On iOS, I use Editorial, which is by far the most powerful mobile text editor I’ve found. And as I use Dropbox to back up my files, I can seamlessly keep the desktop and iPhone versions of my text files in sync between the two apps.

2. Ulysses.

I use this, on both my Mac and iPhone, for pretty much all the longer-form writing that I do. (In fact, I’m typing this post in Ulysses right now.) It’s a minimalist text environment that helps me focus on getting words down on the page, it effectively manages documents inside the app (and automatically syncs things between desktop and mobile), and it can quickly and beautifully export your words into anything from HTML to formatted PDFs, eBooks, or Word Docs. If you’re (god-forbid) still writing things in Word, try this instead, and make your life waaaay better.

3. NValt.

Basically, this is for everything that doesn’t go into BBEdit or Ulysses. While I use the former for structured lists and plans, and the latter for any document that might require thought and drafting, NValt is my quick and simple repository for the kinds of odds and ends that pop up throughout my day.

You can pull up NValt with a simple keyboard shortcut, and your cursor is waiting in a search / create bar. As you type, NValt shows you a list of all the notes in your repository that match your search; to create a new note, you just hit ‘return’ at the end of the line, and a new note’s created with that search term as its title. (Try it out; it makes much more intuitive sense than I’m doing justice.)

Pulling the app up right now, the most recent files include a list of links to some fancy quesadilla recipes (last night’s delicious dinner), show dates for a couple of jazz groups I’m hoping to catch in the next month or two, instructions for a pranayama breathing technique, the IP addresses I jotted down while helping to set up my grandmother’s router, and notes I’ve taken while reading Tools of Titans. It all just gets dumped in here, and I can pull it up as needed with a couple of keystrokes.

NValt also syncs with the free Simplenote, so I can search and add new notes from my phone, too.

So, that’s it. BBEdit (with Editorial). Ulysses. And NValt (with Simplenote). If you spend a bunch of your day working with text, too, I strongly recommend giving all three a try.

Krauts

Over the past few years, research has increasingly highlighted the importance of the gut micro-biome. The bacteria inside us, it appears, play a large role in everything from obesity to cancer, from creativity and intelligence to autism and depression.

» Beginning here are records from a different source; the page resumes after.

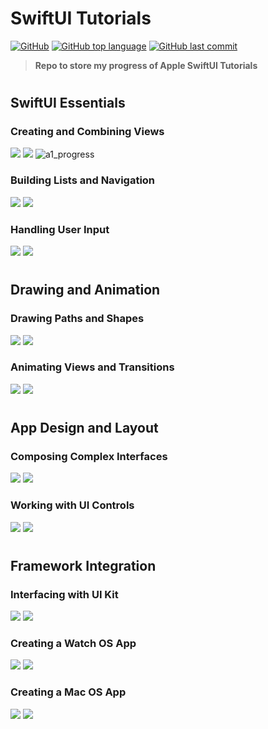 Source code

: # SwiftUI Tutorials
[![GitHub](https://img.shields.io/github/license/jacobmannix/swiftui-tutorials?color=blue)](LICENSE)
[![GitHub top language](https://img.shields.io/github/languages/top/jacobmannix/swiftui-tutorials)](https://github.com/JacobMannix/swiftui-tutorials)
[![GitHub last commit](https://img.shields.io/github/last-commit/jacobmannix/swiftui-tutorials)](https://github.com/JacobMannix/swiftui-tutorials/commits/master)

> <b> Repo to store my progress of Apple SwiftUI Tutorials </b>

#
## SwiftUI Essentials
### Creating and Combining Views
[![](https://img.shields.io/badge/Link-Apple_Developer-informational?style=flat&color=7D7D7D)][aa1]
[![](https://img.shields.io/badge/Progress-Complete-informational?style=flat&color=706240)][a1]
![a1_progress](a1.png)

### Building Lists and Navigation
[![](https://img.shields.io/badge/Link-Apple_Developer-informational?style=flat&color=7D7D7D)][aa2]
[![](https://img.shields.io/badge/Progress-Complete-informational?style=flat&color=706240)][a2]

### Handling User Input
[![](https://img.shields.io/badge/Link-Apple_Developer-informational?style=flat&color=7D7D7D)][aa3]
[![](https://img.shields.io/badge/Progress-In_Progress-informational?style=flat&color=706240)][a3]

#
## Drawing and Animation
### Drawing Paths and Shapes
[![](https://img.shields.io/badge/Link-Apple_Developer-informational?style=flat&color=7D7D7D)][bb1]
[![](https://img.shields.io/badge/Progress-Not_Started-informational?style=flat&color=E6004C)][b1]

### Animating Views and Transitions
[![](https://img.shields.io/badge/Link-Apple_Developer-informational?style=flat&color=7D7D7D)][bb2]
[![](https://img.shields.io/badge/Progress-Not_Started-informational?style=flat&color=E6004C)][b2]

#
## App Design and Layout
### Composing Complex Interfaces
[![](https://img.shields.io/badge/Link-Apple_Developer-informational?style=flat&color=7D7D7D)][cc1]
[![](https://img.shields.io/badge/Progress-Not_Started-informational?style=flat&color=E6004C)][c1]

### Working with UI Controls
[![](https://img.shields.io/badge/Link-Apple_Developer-informational?style=flat&color=7D7D7D)][cc2]
[![](https://img.shields.io/badge/Progress-Not_Started-informational?style=flat&color=E6004C)][c2]

#
## Framework Integration
### Interfacing with UI Kit
[![](https://img.shields.io/badge/Link-Apple_Developer-informational?style=flat&color=7D7D7D)][dd1]
[![](https://img.shields.io/badge/Progress-Not_Started-informational?style=flat&color=E6004C)][d1]

### Creating a Watch OS App
[![](https://img.shields.io/badge/Link-Apple_Developer-informational?style=flat&color=7D7D7D)][dd2]
[![](https://img.shields.io/badge/Progress-Not_Started-informational?style=flat&color=E6004C)][d2]

### Creating a Mac OS App
[![](https://img.shields.io/badge/Link-Apple_Developer-informational?style=flat&color=7D7D7D)][dd3]
[![](https://img.shields.io/badge/Progress-Not_Started-informational?style=flat&color=E6004C)][d3]


<!-- Links -->
<!-- Repo Links -->
[a1]:(https://github.com/JacobMannix/swiftui-tutorials/tree/main/A1%20CreatingAndCombiningViews)
[a2]:(https://github.com/JacobMannix/swiftui-tutorials/tree/main/A2%20BuildingListsAndNavigation)
[a3]:(https://github.com/JacobMannix/swiftui-tutorials/tree/main/A3%20HandlingUserInput)
[b1]:(https://github.com/JacobMannix/swiftui-tutorials/tree/main/B1%20DrawingPathsAndShapes)
[b2]:(https://github.com/JacobMannix/swiftui-tutorials/tree/main/B2%20AnimatingViewsAndTransitions)
[c1]:(https://github.com/JacobMannix/swiftui-tutorials/tree/main/C1%20ComposingComplexInterfaces)
[c2]:(https://github.com/JacobMannix/swiftui-tutorials/tree/main/C2%20WorkingWithUIControls)
[d1]:(https://github.com/JacobMannix/swiftui-tutorials/tree/main/D1%20InterfacingWithUIKit)
[d2]:(https://github.com/JacobMannix/swiftui-tutorials/tree/main/D2%20CreatingAwatchOSApp)
[d3]:(https://github.com/JacobMannix/swiftui-tutorials/tree/main/D3%20CreatingAmacOSApp)

<!-- Apple Developer -->
[aa1]:(https://developer.apple.com/tutorials/swiftui/creating-and-combining-views)
[aa2]:(https://developer.apple.com/tutorials/swiftui/building-lists-and-navigation)
[aa3]:(https://developer.apple.com/tutorials/swiftui/handling-user-input)
[bb1]:(https://developer.apple.com/tutorials/swiftui/drawing-paths-and-shapes)
[bb2]:(https://developer.apple.com/tutorials/swiftui/animating-views-and-transitions)
[cc1]:(https://developer.apple.com/tutorials/swiftui/composing-complex-interfaces)
[cc2]:(https://developer.apple.com/tutorials/swiftui/working-with-ui-controls)
[dd1]:(https://developer.apple.com/tutorials/swiftui/interfacing-with-uikit)
[dd2]:(https://developer.apple.com/tutorials/swiftui/creating-a-watchos-app)
[dd3]:(https://developer.apple.com/tutorials/swiftui/creating-a-macos-app)

<!--
#
### HEADING
```python
code

```
-->
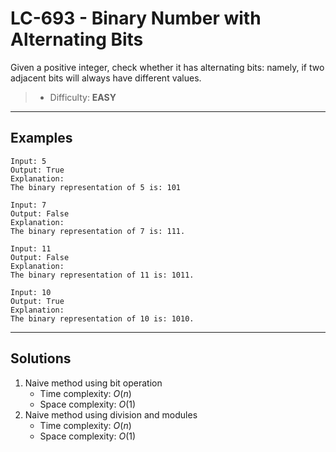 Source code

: # LC-693 - Binary Number with Alternating Bits

Given a positive integer, check whether it has alternating bits: namely, if two adjacent bits will always have different values.

> * Difficulty: **EASY**

---
## Examples

```
Input: 5
Output: True
Explanation:
The binary representation of 5 is: 101
```

```
Input: 7
Output: False
Explanation:
The binary representation of 7 is: 111.
```

```
Input: 11
Output: False
Explanation:
The binary representation of 11 is: 1011.
```

```
Input: 10
Output: True
Explanation:
The binary representation of 10 is: 1010.
```

---
## Solutions

1. Naive method using bit operation
    * Time complexity: $O(n)$
    * Space complexity: $O(1)$
2. Naive method using division and modules
    * Time complexity: $O(n)$
    * Space complexity: $O(1)$ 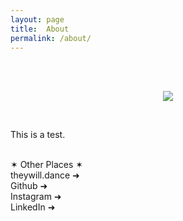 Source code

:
 ```yaml
---
layout: page
title:  About
permalink: /about/
---
```


<br><br>
<p align="center"><img src="https://phoemelaballaran.github.io/assets/sample/page/about/about.jpeg"/></p>
<br>

This is a test.

<br>✶ Other Places ✶
<br><a href="https://www.theywill.dance" target="_blank" style="text-decoration: none;">theywill.dance ➜</a>
<br><a href="https://github.com/phoemelaballaran" target="_blank" style="text-decoration: none;">Github ➜</a>
<br><a href="https://instagram.com/phoemelaballaran" target="_blank" style="text-decoration: none;">Instagram ➜</a>
<br><a href="https://www.linkedin.com/in/phoemela-ballaran/" target="_blank" style="text-decoration: none;">LinkedIn ➜</a>

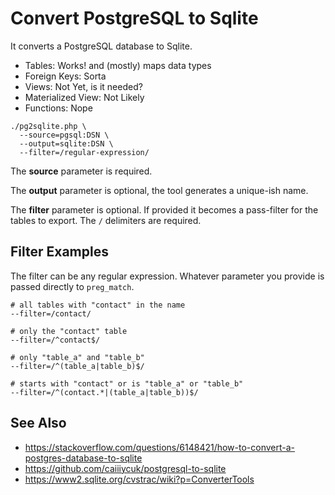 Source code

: # Convert PostgreSQL to Sqlite

It converts a PostgreSQL database to Sqlite.

* Tables: Works! and (mostly) maps data types
* Foreign Keys: Sorta
* Views: Not Yet, is it needed?
* Materialized View: Not Likely
* Functions: Nope


```shell
./pg2sqlite.php \
  --source=pgsql:DSN \
  --output=sqlite:DSN \
  --filter=/regular-expression/
```

The **source** parameter is required.

The **output** parameter is optional, the tool generates a unique-ish name.

The **filter** parameter is optional.
If provided it becomes a pass-filter for the tables to export.
The `/` delimiters are required.


## Filter Examples

The filter can be any regular expression.
Whatever parameter you provide is passed directly to `preg_match`.


```
# all tables with "contact" in the name
--filter=/contact/

# only the "contact" table
--filter=/^contact$/

# only "table_a" and "table_b"
--filter=/^(table_a|table_b)$/

# starts with "contact" or is "table_a" or "table_b"
--filter=/^(contact.*|(table_a|table_b))$/
```


## See Also

* https://stackoverflow.com/questions/6148421/how-to-convert-a-postgres-database-to-sqlite
* https://github.com/caiiiycuk/postgresql-to-sqlite
* https://www2.sqlite.org/cvstrac/wiki?p=ConverterTools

At this point, gut bacteria research is still in its early days; there’s much more that we don’t yet know than we do. But, at very least, it’s clear that having healthy, diverse gut bacteria is broadly important in a healthy life.

As eating probiotic foods aligns well with ancestral health practices (one of the ‘check-sums’ we use in Composite’s approach – if generations of pre-industrial health wisdom aligns with new science, it’s usually a good sign), we regularly recommend our clients eat a variety of probiotic (and pre-biotic) foods.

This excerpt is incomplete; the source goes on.